Beautiful wood. I love what you've done with the vase, the darker wood rim. Very nice.

Reactions: Thank You! 1


----------



## Mr. Peet (May 28, 2020)

Never worked any, I have a single sample, could always use another few...Looks like fig in some ways....sweet job Barry.

Reactions: Thank You! 1


----------



## barry richardson (May 28, 2020)

Mr. Peet said:


> Never worked any, I have a single sample, could always use another few...Looks like fig in some ways....sweet job Barry.


I can save a couple of samples for ya, if you don't mind some gray spalty patches...


----------



## Mr.
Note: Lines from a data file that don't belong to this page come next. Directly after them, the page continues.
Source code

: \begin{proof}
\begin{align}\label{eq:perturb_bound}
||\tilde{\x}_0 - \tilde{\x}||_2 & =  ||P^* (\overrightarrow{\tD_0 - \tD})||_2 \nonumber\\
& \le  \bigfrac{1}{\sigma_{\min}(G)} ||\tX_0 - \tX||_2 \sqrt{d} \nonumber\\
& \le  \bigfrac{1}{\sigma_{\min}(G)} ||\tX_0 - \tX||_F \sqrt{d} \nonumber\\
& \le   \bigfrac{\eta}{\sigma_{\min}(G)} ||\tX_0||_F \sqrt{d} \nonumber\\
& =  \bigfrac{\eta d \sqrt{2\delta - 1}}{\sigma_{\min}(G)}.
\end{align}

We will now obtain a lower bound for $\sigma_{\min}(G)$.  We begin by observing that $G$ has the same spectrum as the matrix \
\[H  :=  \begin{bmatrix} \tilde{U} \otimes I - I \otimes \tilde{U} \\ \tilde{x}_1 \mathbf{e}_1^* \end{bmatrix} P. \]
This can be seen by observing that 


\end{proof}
Peet (May 28, 2020)

barry richardson said:


> I can save a couple of samples for ya, if you don't mind some gray spalty patches...
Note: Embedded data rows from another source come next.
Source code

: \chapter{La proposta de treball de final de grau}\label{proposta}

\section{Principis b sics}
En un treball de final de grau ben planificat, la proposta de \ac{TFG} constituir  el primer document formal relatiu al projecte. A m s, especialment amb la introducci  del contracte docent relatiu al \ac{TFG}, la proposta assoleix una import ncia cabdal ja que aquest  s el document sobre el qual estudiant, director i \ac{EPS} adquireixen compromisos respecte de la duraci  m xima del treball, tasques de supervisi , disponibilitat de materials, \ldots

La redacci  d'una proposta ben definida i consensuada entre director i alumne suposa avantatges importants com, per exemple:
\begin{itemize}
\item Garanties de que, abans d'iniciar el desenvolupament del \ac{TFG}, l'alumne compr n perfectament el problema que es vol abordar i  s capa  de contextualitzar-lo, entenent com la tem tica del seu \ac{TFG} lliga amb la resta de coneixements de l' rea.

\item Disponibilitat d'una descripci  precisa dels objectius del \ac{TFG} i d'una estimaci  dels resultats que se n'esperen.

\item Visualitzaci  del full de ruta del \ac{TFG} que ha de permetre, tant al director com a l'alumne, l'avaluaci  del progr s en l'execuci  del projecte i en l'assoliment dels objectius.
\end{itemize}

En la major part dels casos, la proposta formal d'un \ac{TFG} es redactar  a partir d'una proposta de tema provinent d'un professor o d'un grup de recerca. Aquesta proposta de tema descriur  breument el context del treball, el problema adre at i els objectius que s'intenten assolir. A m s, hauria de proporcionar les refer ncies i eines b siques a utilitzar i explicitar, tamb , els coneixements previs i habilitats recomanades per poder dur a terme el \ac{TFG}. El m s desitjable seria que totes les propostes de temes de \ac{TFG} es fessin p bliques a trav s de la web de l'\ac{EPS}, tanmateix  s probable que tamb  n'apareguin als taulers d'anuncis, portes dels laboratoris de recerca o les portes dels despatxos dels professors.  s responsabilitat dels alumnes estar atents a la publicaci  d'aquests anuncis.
That sounds great Barry, thank you.


----------



## trc65 (May 28, 2020)

Pretty wood and great forms! Unfortunately, don't see any of that wood (or trees) around here.

Reactions: Thank You! 1


----------



## Patrude (May 28, 2020)

That's magnificent eye popping grain. Nicely turned too. I may try to hunt some down.

Reactions: Thank You! 1


----------



## DKMD (May 28, 2020)

Wow! I love the look of that wood, and that vase is a winner. 
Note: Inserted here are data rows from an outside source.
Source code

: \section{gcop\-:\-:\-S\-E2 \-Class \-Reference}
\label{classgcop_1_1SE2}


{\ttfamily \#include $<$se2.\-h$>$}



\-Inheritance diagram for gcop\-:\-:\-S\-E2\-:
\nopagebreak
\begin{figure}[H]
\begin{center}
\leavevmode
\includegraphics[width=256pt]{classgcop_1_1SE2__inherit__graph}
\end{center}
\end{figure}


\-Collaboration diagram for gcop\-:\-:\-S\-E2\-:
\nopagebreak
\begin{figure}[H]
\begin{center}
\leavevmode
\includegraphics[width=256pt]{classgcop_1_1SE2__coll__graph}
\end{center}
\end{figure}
Did you segment the dark stripe below the collar?


----------



## Maverick (May 28, 2020)

barry richardson said:


> It is a common street tree around here and even more common in California.



Yep, my street is lined with them. The year before I got my lathe the city cut two of them down in the neighborhood. Of course I didn’t have a clue about being on the lookout for free wood. Do you think they have cut any since? Nooooooooooooooo. But you have shown me that I need to continue to keep my eyes and ears open. 

Another beautiful turning Barry.


----------



## barry richardson (May 29, 2020)

DKMD said:


> Wow! I love the look of that wood, and that case is a winner.
> 
> Did you segment the dark stripe below the collar?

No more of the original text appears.